TEL AVIV, Israel, July 19 (UPI) -- Israel's navy is pressing for $756 million to buy four corvettes to bolster protection for the country's growing natural gas bonanza while naval exercises around Cyprus has heightened tensions in the eastern Mediterranean.
With growing uncertainty in the region stemming from the civil war in Syria, Israel's northern neighbor, political turmoil in Egypt, on its southern flank, and fallout from the confrontation between the United States and Iran in the Persian Gulf, Israel's getting jumpy about the offshore gas fields that are about to make it a regional energy power.
Russia's deployment of naval forces in the region isn't helping cool things down.
Israel is to start production at the Tamar field, with reserves of some 8 trillion cubic feet of gas, in 2013. So the navy's plan to protect the fields and the infrastructure it will generate is moving into high gear.
The navy wants four 1,200-ton warships equipped with defensive missile systems to intercept anti-ship missiles, possessed by Syria and its Lebanese ally Hezbollah, aimed at production platforms.

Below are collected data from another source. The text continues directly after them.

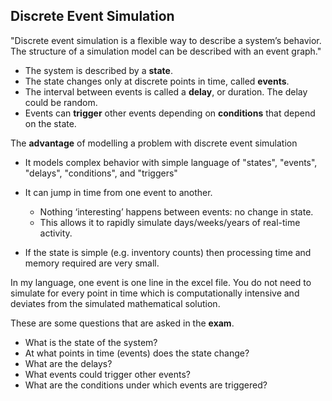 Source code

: ## Discrete Event Simulation

"Discrete event simulation is a flexible way to describe a system’s behavior. The structure of a simulation model can be described with an event graph."


- The system is described by a **state**.
- The state changes only at discrete points in time, called **events**.
- The interval between events is called a **delay**, or duration. The delay could be random.
- Events can **trigger** other events depending on **conditions** that depend on the state.



The **advantage** of modelling a problem with discrete event simulation

- It models complex behavior with simple language of "states", "events", "delays", "conditions", and "triggers"

- It can jump in time from one event to another. 
  - Nothing ‘interesting’ happens between events: no change in state. 
  - This allows it to rapidly simulate days/weeks/years of real-time activity.

-  If the state is simple (e.g. inventory counts) then processing time and memory required are very small.

In my language, one event is one line in the excel file. You do not need to simulate for every point in time which is computationally intensive and deviates from the simulated mathematical solution.



These are some questions that are asked in the **exam**.

- What is the state of the system?
- At what points in time (events) does the state change?
- What are the delays?
- What events could trigger other events?
- What are the conditions under which events are triggered?



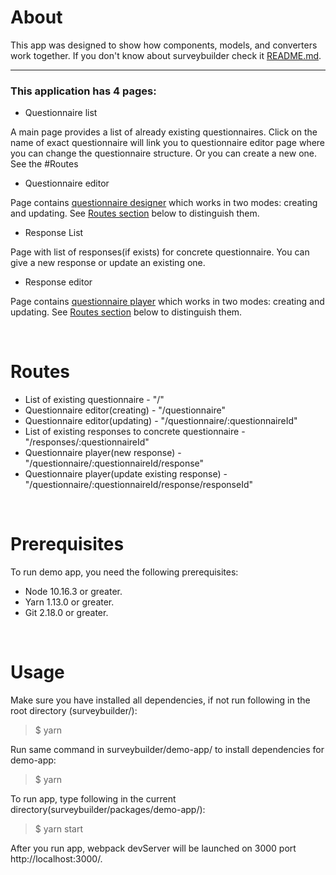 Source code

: # **About**

This app was designed to show how components, models, and converters work together. If you don't know about surveybuilder check it [README.md](./../../README.md "@surveybuilder").
***
### **This application has 4 pages:**
* Questionnaire list

A main page provides a list of already existing questionnaires. Click on the name of exact questionnaire will link you to questionnaire editor page where you can change the questionnaire structure. Or you can create a new one. See the #Routes

* Questionnaire editor

Page contains [questionnaire designer](./../designer/README.md "@surveybuilder/designer") which works in two modes: creating and updating. See [Routes section](#Routes) below to distinguish them.

* Response List

Page with list of responses(if exists) for concrete questionnaire. You can give a new response or update an existing one.

* Response editor

Page contains [questionnaire player](./../player/README.md "@surveybuilder/player") which works in two modes: creating and updating. See [Routes section](#Routes) below to distinguish them.

&nbsp;
# Routes

* List of existing questionnaire - "/"
* Questionnaire editor(creating) - "/questionnaire"
* Questionnaire editor(updating) - "/questionnaire/:questionnaireId"
* List of existing responses to concrete questionnaire - "/responses/:questionnaireId"
* Questionnaire player(new response) - "/questionnaire/:questionnaireId/response"
* Questionnaire player(update existing response) - "/questionnaire/:questionnaireId/response/responseId"

&nbsp;
# Prerequisites
To run demo app, you need the following prerequisites:
* Node 10.16.3 or greater.
* Yarn 1.13.0 or greater.
* Git 2.18.0 or greater.


&nbsp;
# Usage
Make sure you have installed all dependencies, if not run following in the root directory (surveybuilder/):
>$ yarn 

Run same command in surveybuilder/demo-app/ to install dependencies for demo-app:
>$ yarn

To run app, type following in the current directory(surveybuilder/packages/demo-app/):
>$ yarn start

After you run app, webpack devServer will be launched on 3000 port http://localhost:3000/. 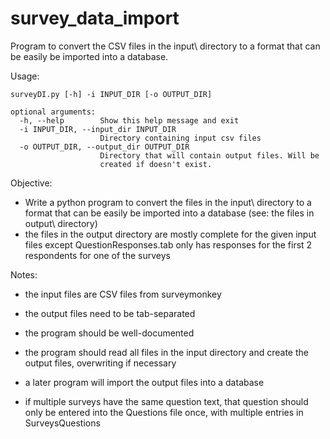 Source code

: survey_data_import
==================

Program to convert the CSV files in the input\ directory to a format that can be easily be imported into a database.


Usage:

    surveyDI.py [-h] -i INPUT_DIR [-o OUTPUT_DIR]
    
    optional arguments:
      -h, --help        Show this help message and exit
      -i INPUT_DIR, --input_dir INPUT_DIR
                        Directory containing input csv files
      -o OUTPUT_DIR, --output_dir OUTPUT_DIR 
                        Directory that will contain output files. Will be
                        created if doesn't exist.


Objective:
- Write a python program to convert the files in the input\ directory to a format that can be easily be imported into a database  (see: the files in output\ directory)
- the files in the output directory are mostly complete for the given input files except QuestionResponses.tab only has responses for the first 2 respondents for one of the surveys

Notes:
- the input files are CSV files from surveymonkey
- the output files need to be tab-separated
- the program should be well-documented
- the program should read all files in the input directory and create the output files, overwriting if necessary
- a later program will import the output files into a database

- if multiple surveys have the same question text, that question should only be entered into the Questions file once, with multiple entries in SurveysQuestions

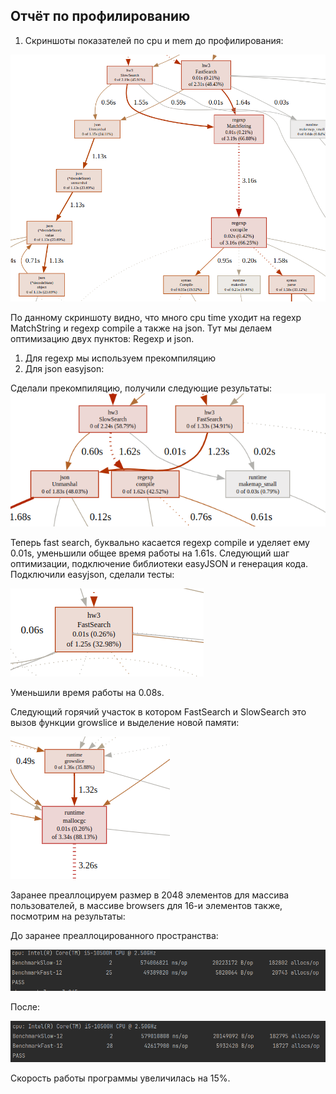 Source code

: ## Отчёт по профилированию

1. Скриншоты показателей по cpu и mem до профилирования:

![img.png](img.png)

По данному скриншоту видно, что много cpu time уходит на regexp MatchString и regexp compile а также на json.
Тут мы делаем оптимизацию двух пунктов: Regexp и json.
1. Для regexp мы используем прекомпиляцию
2. Для json easyjson:

Сделали прекомпиляцию, получили следующие результаты:
![img_1.png](img_1.png)

Теперь fast search, буквально касается regexp compile и уделяет ему 0.01s, уменьшили общее время работы на 1.61s.
Следующий шаг оптимизации, подключение библиотеки easyJSON и генерация кода.
Подключили easyjson, сделали тесты:

![img_3.png](img_3.png)

Уменьшили время работы на 0.08s.

Следующий горячий участок в котором FastSearch и SlowSearch это вызов функции growslice и выделение новой памяти:

![img_4.png](img_4.png)

Заранее преаллоцируем размер в 2048 элементов для массива пользователей, в массиве browsers для 16-и элементов также, посмотрим на результаты:

До заранее преаллоцированного пространства:

![img_5.png](img_5.png)

После:

![img_6.png](img_6.png)

Скорость работы программы увеличилась на 15%.


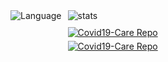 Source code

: <body>
  <div style="display: flex; flex-direction: row">
    <div>
      <img
        src="https://github-readme-stats.vercel.app/api/top-langs/?username=yoga220802&langs_count=10&include_all_commits=true&show_icons=true&count_private=true&theme=dracula"
        alt="Language"
      />
    </div>
    <div style="margin-left: 10px; display: flex; flex-direction: column">
      <img
        src="https://github-readme-stats.vercel.app/api?username=yoga220802&theme=dracula"
        alt="stats"
      />
      <div style="display: flex; flex-direction: column">
        <a
          href="https://github.com/yoga220802/Covid19-Care"
          style="margin-top: 10px"
        >
          <img
            src="https://github-readme-stats.vercel.app/api/pin/?username=yoga220802&repo=Covid19-Care&theme=dracula"
            alt="Covid19-Care Repo"
          />
        </a>
        <a
          href="https://github.com/yoga220802/NewsApp_With_Flutter"
          style="margin-top: 5px"
        >
          <img
            src="https://github-readme-stats.vercel.app/api/pin/?username=yoga220802&repo=NewsApp_With_Flutter&theme=dracula"
            alt="Covid19-Care Repo"
          />
        </a>
      </div>
    </div>
  </div>
</body>
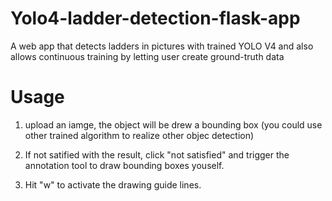 # Yolo4-ladder-detection-flask-app
A web app that detects ladders in pictures with trained YOLO V4 and also allows continuous training by letting user create ground-truth data

# Usage
1. upload an iamge, the object will be drew a bounding box (you could use other trained algorithm to realize other objec detection)

2. If not satified with the result, click "not satisfied" and trigger the annotation tool to draw bounding boxes youself.
3. Hit "w" to activate the drawing guide lines.
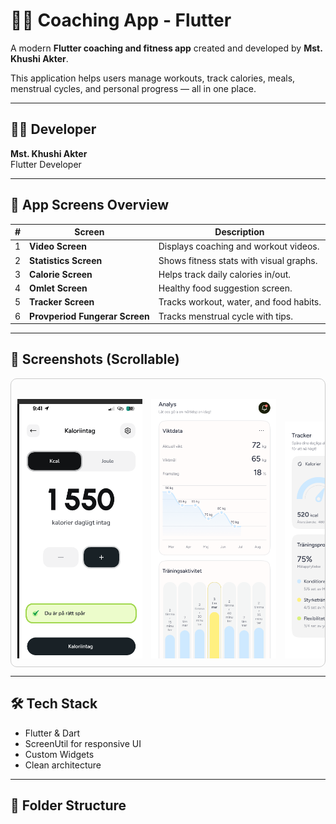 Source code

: # 🏋️‍♀️ Coaching App - Flutter

A modern **Flutter coaching and fitness app** created and developed by **Mst. Khushi Akter**.

This application helps users manage workouts, track calories, meals, menstrual cycles, and personal progress — all in one place.

---

## 👩‍💻 Developer

**Mst. Khushi Akter**  
Flutter Developer

---

## 📱 App Screens Overview

| # | Screen                          | Description                                                       |
|---|---------------------------------|-------------------------------------------------------------------|
| 1 | **Video Screen**                | Displays coaching and workout videos.                            |
| 2 | **Statistics Screen**          | Shows fitness stats with visual graphs.                          |
| 3 | **Calorie Screen**             | Helps track daily calories in/out.                               |
| 4 | **Omlet Screen**               | Healthy food suggestion screen.                                  |
| 5 | **Tracker Screen**             | Tracks workout, water, and food habits.                          |
| 6 | **Provperiod Fungerar Screen** | Tracks menstrual cycle with tips.                                |

---

## 📸 Screenshots (Scrollable)

<div style="overflow-x: auto; white-space: nowrap; padding: 10px; border: 1px solid #ccc; border-radius: 10px;">
  <img src="https://github.com/khushiakter10/coaching_app/blob/main/Screenshots/Screenshot%202025-07-28%20084202.png?raw=true" width="200" style="margin-right:10px;" />
  <img src="https://github.com/khushiakter10/coaching_app/blob/main/Screenshots/Screenshot%202025-07-28%20084347.png?raw=true" width="200" style="margin-right:10px;" />
  <img src="https://github.com/khushiakter10/coaching_app/blob/main/Screenshots/Screenshot%202025-07-28%20084426.png?raw=true" width="200" style="margin-right:10px;" />
  <img src="https://github.com/khushiakter10/coaching_app/blob/main/Screenshots/Screenshot%202025-07-28%20084516.png?raw=true" width="200" style="margin-right:10px;" />
  <img src="https://github.com/khushiakter10/coaching_app/blob/main/Screenshots/Screenshot%202025-07-28%20084604.png?raw=true" width="200" style="margin-right:10px;" />
  <img src="https://github.com/khushiakter10/coaching_app/blob/main/Screenshots/Screenshot%202025-07-28%20084651.png?raw=true" width="200" style="margin-right:10px;" />
</div>

---

## 🛠️ Tech Stack

- Flutter & Dart  
- ScreenUtil for responsive UI  
- Custom Widgets  
- Clean architecture

---

## 📂 Folder Structure

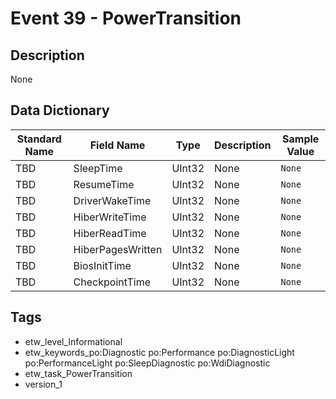 # Event 39 - PowerTransition

## Description
None

## Data Dictionary
|Standard Name|Field Name|Type|Description|Sample Value|
|---|---|---|---|---|
|TBD|SleepTime|UInt32|None|`None`|
|TBD|ResumeTime|UInt32|None|`None`|
|TBD|DriverWakeTime|UInt32|None|`None`|
|TBD|HiberWriteTime|UInt32|None|`None`|
|TBD|HiberReadTime|UInt32|None|`None`|
|TBD|HiberPagesWritten|UInt32|None|`None`|
|TBD|BiosInitTime|UInt32|None|`None`|
|TBD|CheckpointTime|UInt32|None|`None`|

## Tags
* etw_level_Informational
* etw_keywords_po:Diagnostic po:Performance po:DiagnosticLight po:PerformanceLight po:SleepDiagnostic po:WdiDiagnostic
* etw_task_PowerTransition
* version_1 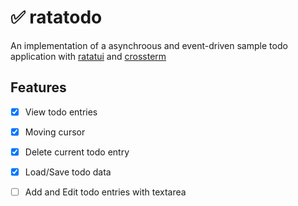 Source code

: # ✅️ ratatodo

An implementation of a asynchroous and event-driven sample todo application with [ratatui](https://ratatui.rs) and [crossterm](https://docs.rs/crossterm/latest/crossterm/)

## Features

- [x] View todo entries 
- [x] Moving cursor
- [x] Delete current todo entry
- [x] Load/Save todo data
- [ ] Add and Edit todo entries with textarea


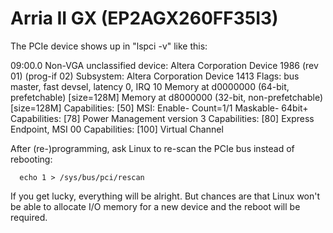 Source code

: Arria II GX (EP2AGX260FF35I3)
===

The PCIe device shows up in "lspci -v" like this:

09:00.0 Non-VGA unclassified device: Altera Corporation Device 1986 (rev 01) (prog-if 02)
        Subsystem: Altera Corporation Device 1413
        Flags: bus master, fast devsel, latency 0, IRQ 10
        Memory at d0000000 (64-bit, prefetchable) [size=128M]
        Memory at d8000000 (32-bit, non-prefetchable) [size=128M]
        Capabilities: [50] MSI: Enable- Count=1/1 Maskable- 64bit+
        Capabilities: [78] Power Management version 3
        Capabilities: [80] Express Endpoint, MSI 00
        Capabilities: [100] Virtual Channel

After (re-)programming, ask Linux to re-scan the PCIe bus instead of rebooting:

      echo 1 > /sys/bus/pci/rescan

If you get lucky, everything will be alright. But chances are that
Linux won't be able to allocate I/O memory for a new device and the
reboot will be required.

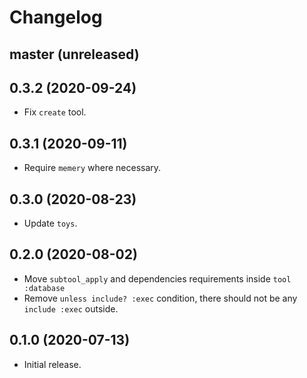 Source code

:# Changelog

## master (unreleased)

## 0.3.2 (2020-09-24)

*   Fix `create` tool.

## 0.3.1 (2020-09-11)

*   Require `memery` where necessary.

## 0.3.0 (2020-08-23)

*   Update `toys`.

## 0.2.0 (2020-08-02)

*   Move `subtool_apply` and dependencies requirements inside `tool :database`
*   Remove `unless include? :exec` condition, there should not be any `include :exec` outside.

## 0.1.0 (2020-07-13)

*   Initial release.
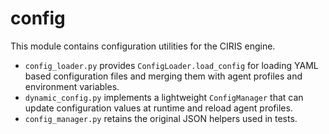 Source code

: # config

This module contains configuration utilities for the CIRIS engine.

* `config_loader.py` provides `ConfigLoader.load_config` for loading YAML based
  configuration files and merging them with agent profiles and environment
  variables.
* `dynamic_config.py` implements a lightweight `ConfigManager` that can update
  configuration values at runtime and reload agent profiles.
* `config_manager.py` retains the original JSON helpers used in tests.
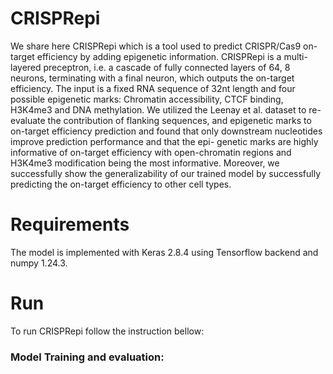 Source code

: # CRISPRepi
We share here CRISPRepi which is a tool used to predict CRISPR/Cas9 on-target efficiency by adding epigenetic information. CRISPRepi is a multi-layered preceptron, i.e. a cascade of fully connected layers of 64,
8 neurons, terminating with a final neuron, which outputs the on-target efficiency. The input is a fixed RNA sequence of 32nt length and four possible epigenetic marks: Chromatin accessibility, CTCF binding, H3K4me3 and DNA methylation. 
We utilized the Leenay et al. dataset to re-evaluate the contribution of flanking sequences, and epigenetic marks to on-target efficiency prediction and found that only downstream nucleotides improve prediction performance and that the epi-
genetic marks are highly informative of on-target efficiency with open-chromatin regions and H3K4me3 modification being the most informative. Moreover, we successfully show the generalizability of our trained model by 
successfully predicting the on-target efficiency to other cell types. 

# Requirements
The model is implemented with Keras 2.8.4 using Tensorflow backend and numpy 1.24.3.

# Run
To run CRISPRepi follow the instruction bellow:

### Model Training and evaluation:
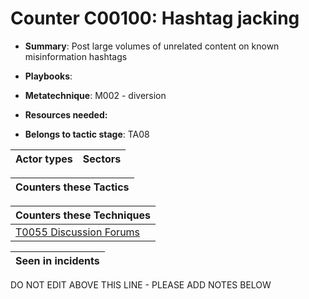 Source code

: # Counter C00100: Hashtag jacking

* **Summary**: Post large volumes of unrelated content on known misinformation hashtags 

* **Playbooks**: 

* **Metatechnique**: M002 - diversion

* **Resources needed:** 

* **Belongs to tactic stage**: TA08


| Actor types | Sectors |
| ----------- | ------- |



| Counters these Tactics |
| ---------------------- |



| Counters these Techniques |
| ------------------------- |
| [T0055 Discussion Forums](../generated_pages/techniques/T0055.md) |



| Seen in incidents |
| ----------------- |


DO NOT EDIT ABOVE THIS LINE - PLEASE ADD NOTES BELOW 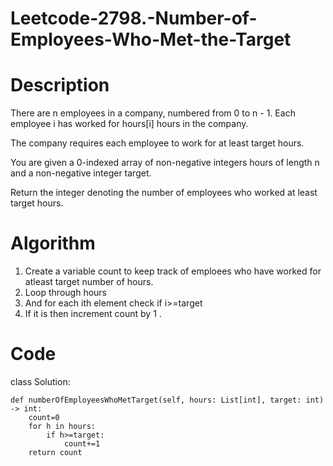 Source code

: # Leetcode-2798.-Number-of-Employees-Who-Met-the-Target
# Description
There are n employees in a company, numbered from 0 to n - 1. Each employee i has worked for hours[i] hours in the company.

The company requires each employee to work for at least target hours.

You are given a 0-indexed array of non-negative integers hours of length n and a non-negative integer target.

Return the integer denoting the number of employees who worked at least target hours.
# Algorithm
1. Create a variable count to keep track of emploees who have worked for atleast target number of hours.
2. Loop through hours
3. And for each ith element check if i>=target
4. If it is then increment count by 1 .
# Code
class Solution:

    def numberOfEmployeesWhoMetTarget(self, hours: List[int], target: int) -> int:
        count=0
        for h in hours:
            if h>=target:
                count+=1
        return count
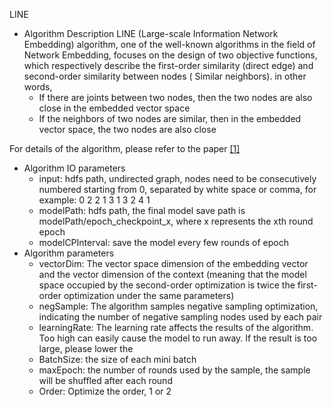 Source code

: 
LINE

- Algorithm Description
LINE (Large-scale Information Network Embedding) algorithm, one of the well-known algorithms in the field of Network Embedding, focuses on the design of two objective functions, which respectively describe the first-order similarity (direct edge) and second-order similarity between nodes ( Similar neighbors). in other words,
  - If there are joints between two nodes, then the two nodes are also close in the embedded vector space
  - If the neighbors of two nodes are similar, then in the embedded vector space, the two nodes are also close

For details of the algorithm, please refer to the paper [[1]][ref1]

- Algorithm IO parameters
  - input: hdfs path, undirected graph, nodes need to be consecutively numbered starting from 0, separated by white space or comma, for example:
          0	2
          2	1
          3	1
          3	2
          4	1
  - modelPath: hdfs path, the final model save path is modelPath/epoch_checkpoint_x, where x represents the xth round epoch
  - modelCPInterval: save the model every few rounds of epoch
- Algorithm parameters
  - vectorDim: The vector space dimension of the embedding vector and the vector dimension of the context (meaning that the model space occupied by the second-order optimization is twice the first-order optimization under the same parameters)
  - negSample: The algorithm samples negative sampling optimization, indicating the number of negative sampling nodes used by each pair
  - learningRate: The learning rate affects the results of the algorithm. Too high can easily cause the model to run away. If the result is too large, please lower the
  - BatchSize: the size of each mini batch
  - maxEpoch: the number of rounds used by the sample, the sample will be shuffled after each round
  - Order: Optimize the order, 1 or 2

[ref1]: https://arxiv.org/abs/1503.03578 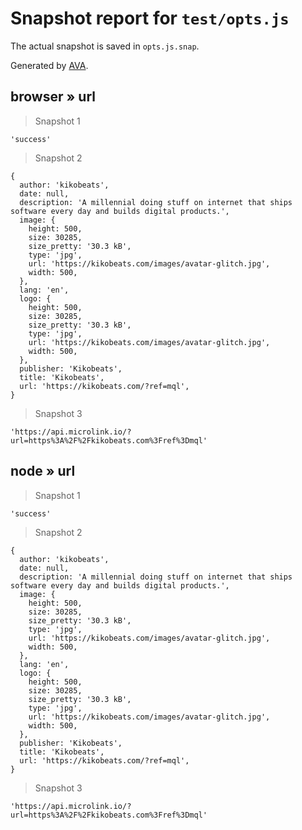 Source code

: # Snapshot report for `test/opts.js`

The actual snapshot is saved in `opts.js.snap`.

Generated by [AVA](https://ava.li).

## browser » url

> Snapshot 1

    'success'

> Snapshot 2

    {
      author: 'kikobeats',
      date: null,
      description: 'A millennial doing stuff on internet that ships software every day and builds digital products.',
      image: {
        height: 500,
        size: 30285,
        size_pretty: '30.3 kB',
        type: 'jpg',
        url: 'https://kikobeats.com/images/avatar-glitch.jpg',
        width: 500,
      },
      lang: 'en',
      logo: {
        height: 500,
        size: 30285,
        size_pretty: '30.3 kB',
        type: 'jpg',
        url: 'https://kikobeats.com/images/avatar-glitch.jpg',
        width: 500,
      },
      publisher: 'Kikobeats',
      title: 'Kikobeats',
      url: 'https://kikobeats.com/?ref=mql',
    }

> Snapshot 3

    'https://api.microlink.io/?url=https%3A%2F%2Fkikobeats.com%3Fref%3Dmql'

## node » url

> Snapshot 1

    'success'

> Snapshot 2

    {
      author: 'kikobeats',
      date: null,
      description: 'A millennial doing stuff on internet that ships software every day and builds digital products.',
      image: {
        height: 500,
        size: 30285,
        size_pretty: '30.3 kB',
        type: 'jpg',
        url: 'https://kikobeats.com/images/avatar-glitch.jpg',
        width: 500,
      },
      lang: 'en',
      logo: {
        height: 500,
        size: 30285,
        size_pretty: '30.3 kB',
        type: 'jpg',
        url: 'https://kikobeats.com/images/avatar-glitch.jpg',
        width: 500,
      },
      publisher: 'Kikobeats',
      title: 'Kikobeats',
      url: 'https://kikobeats.com/?ref=mql',
    }

> Snapshot 3

    'https://api.microlink.io/?url=https%3A%2F%2Fkikobeats.com%3Fref%3Dmql'
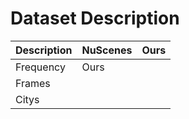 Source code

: # Dataset Description
| Description | NuScenes | Ours |
|-------------|------|------|
| Frequency   | Ours |      |
| Frames      |      |      |
 | Citys|||    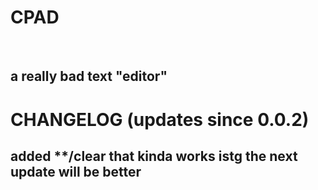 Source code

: <h1> CPAD </h1>
<br>
<h2> a really bad text "editor" </h2>
<h1> CHANGELOG (updates since 0.0.2)</h1>
<h2> added **/clear that kinda works
istg the next update will be better</h2>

"The gas fields spanning a large area west of the coast of Israel significantly broaden the challenges facing the Israeli navy," the military said in a statement.
"The protection of these strategic assets requires increased resources and extensive preparations."
The simultaneous naval exercises in the region in recent days have underlined tensions surrounding the energy discoveries that have triggered disputes between Israel and former ally Turkey and rekindled the ancient rivalry between Turkey and Greece.
In recent weeks, Russian warships cruised into this volatile mix as Moscow sets up a naval base in the Syrian port of Tartus at a time when the regime in Damascus is fighting for survival against a 17-month-old rebellion.
The Russians, eager to revive their Cold War influence in the region, seek to re-establish a naval presence in the eastern Med, where Moscow deployed warships before the Soviet Union's collapse two decades ago.
The energy stakes are high. The U.S. Geological Survey reported in 2010 that the Levant Basin -- encompassing Syria, Lebanon, Israel, the Gaza Strip, Egypt and Cyprus -- contains an estimated 122 trillion cubic feet of gas and perhaps 4 billion barrels of oil.
Cyprus, whose exclusive economic zone abuts Israel's, has recently found gas off its southern coast and looks set to strike it big.
But Cyprus has been divided since Turkey invaded in 1974 and seized the northern one-third of the island. The Greek Cypriot majority holds the south.
Ankara's declared the Greek Cypriot offshore exploration illegal and has threatened to use military force to stop it.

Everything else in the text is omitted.